I think Murder at the Vicarage and The Moving Finger' are the most humorous, followed by The Murder of Roger Ackroyd. For a book club, T M F..the best as compact. For admiring her work at leisure: 'Death on the Nile' is a tour de force of characterisation. I prefer it's representation of love to Shakespeare's ' Romeo and Juliet' - although, arguably, his tale wasn't meant to be a focus on love - more a rebuke to spoilt youth. She refers to R and J too, when writing about a character - it might have been the young woman in 'Five Little Pigs'.

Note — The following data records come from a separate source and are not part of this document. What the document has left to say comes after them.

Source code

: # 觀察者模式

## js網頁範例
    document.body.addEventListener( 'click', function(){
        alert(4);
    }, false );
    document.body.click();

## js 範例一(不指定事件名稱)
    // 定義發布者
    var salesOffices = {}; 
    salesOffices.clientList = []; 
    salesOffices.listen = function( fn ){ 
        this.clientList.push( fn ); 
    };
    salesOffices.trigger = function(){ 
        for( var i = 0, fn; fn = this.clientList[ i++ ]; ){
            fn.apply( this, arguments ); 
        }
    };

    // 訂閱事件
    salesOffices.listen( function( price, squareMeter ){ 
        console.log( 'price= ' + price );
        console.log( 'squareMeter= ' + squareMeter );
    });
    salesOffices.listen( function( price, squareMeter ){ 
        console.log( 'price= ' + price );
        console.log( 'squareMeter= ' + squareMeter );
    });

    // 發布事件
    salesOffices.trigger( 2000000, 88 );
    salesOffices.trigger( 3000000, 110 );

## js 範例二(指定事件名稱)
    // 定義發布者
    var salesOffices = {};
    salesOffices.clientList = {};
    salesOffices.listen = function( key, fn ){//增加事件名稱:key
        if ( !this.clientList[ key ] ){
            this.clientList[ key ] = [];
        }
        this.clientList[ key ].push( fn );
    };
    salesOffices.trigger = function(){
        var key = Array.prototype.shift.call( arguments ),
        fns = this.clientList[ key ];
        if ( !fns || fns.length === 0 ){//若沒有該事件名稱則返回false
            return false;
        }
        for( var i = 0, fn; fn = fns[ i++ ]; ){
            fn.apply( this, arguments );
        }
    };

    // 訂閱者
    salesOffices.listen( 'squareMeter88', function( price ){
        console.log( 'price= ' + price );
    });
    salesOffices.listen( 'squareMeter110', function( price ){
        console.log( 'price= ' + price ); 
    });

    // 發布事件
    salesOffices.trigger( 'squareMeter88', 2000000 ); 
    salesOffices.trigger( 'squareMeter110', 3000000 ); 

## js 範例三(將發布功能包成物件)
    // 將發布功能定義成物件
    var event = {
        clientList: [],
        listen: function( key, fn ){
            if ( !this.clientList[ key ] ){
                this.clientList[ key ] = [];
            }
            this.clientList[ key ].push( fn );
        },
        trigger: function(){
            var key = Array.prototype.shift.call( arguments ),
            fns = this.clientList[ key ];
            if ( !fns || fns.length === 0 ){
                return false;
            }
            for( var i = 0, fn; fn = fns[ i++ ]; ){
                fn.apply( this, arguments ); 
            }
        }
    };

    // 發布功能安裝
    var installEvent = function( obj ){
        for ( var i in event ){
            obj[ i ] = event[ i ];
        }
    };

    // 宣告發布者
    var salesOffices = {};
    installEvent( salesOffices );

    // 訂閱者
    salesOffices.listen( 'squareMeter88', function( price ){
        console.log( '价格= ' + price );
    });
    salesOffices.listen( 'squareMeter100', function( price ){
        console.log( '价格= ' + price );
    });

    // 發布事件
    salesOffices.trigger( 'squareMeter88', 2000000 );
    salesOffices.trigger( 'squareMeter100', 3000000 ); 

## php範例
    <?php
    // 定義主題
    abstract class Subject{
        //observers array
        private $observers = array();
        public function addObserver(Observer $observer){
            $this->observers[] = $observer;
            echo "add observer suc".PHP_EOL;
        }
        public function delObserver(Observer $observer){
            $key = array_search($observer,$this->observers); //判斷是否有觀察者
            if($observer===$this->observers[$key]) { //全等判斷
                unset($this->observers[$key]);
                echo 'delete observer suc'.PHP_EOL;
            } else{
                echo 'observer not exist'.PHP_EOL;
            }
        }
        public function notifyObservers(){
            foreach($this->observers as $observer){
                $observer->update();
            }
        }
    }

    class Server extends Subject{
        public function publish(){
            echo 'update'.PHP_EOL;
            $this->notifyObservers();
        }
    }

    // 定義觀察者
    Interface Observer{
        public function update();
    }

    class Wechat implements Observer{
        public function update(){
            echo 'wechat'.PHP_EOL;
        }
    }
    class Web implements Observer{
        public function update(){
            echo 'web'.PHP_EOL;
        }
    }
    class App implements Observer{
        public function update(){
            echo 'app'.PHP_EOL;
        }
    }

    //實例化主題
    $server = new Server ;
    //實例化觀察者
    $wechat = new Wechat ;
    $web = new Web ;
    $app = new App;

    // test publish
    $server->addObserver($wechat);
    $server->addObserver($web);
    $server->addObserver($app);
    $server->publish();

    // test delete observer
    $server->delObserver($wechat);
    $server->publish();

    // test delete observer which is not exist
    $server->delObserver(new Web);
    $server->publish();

I am such a fan. I think that Christie sees deep into human nature and recognises psychological patterns. I mostly like the fact that she is right a lot: SPOILER alert - the character of Pat on Pocket Full of Rye, for instance who the villain falls in love with, is you feel the type a sociopath would fall in love with. She also saw that a lot of these sociopaths did have 'good war' as did the baddy in 'Taken at the Flood' ( an indifferent work.)
I believe she must be inspired by one incident, one occasion, and that sets her of on her writing spree. There's the sense that she understands that incident and that person entirely. It must have been tough for her, as she understands evil thoroughly, as well as good. I see her as a moralist, too.
Hers is an unusual viewpoint, in todays's era, where it's just about true to say that the social model of crime is still the one which underpins society's reactions to morality. AC believed in the sociopath, I think; the evil, schemer and charmer, and she sometimes seems to be warning that we should be aware that that dangerous kind of criminal does exist.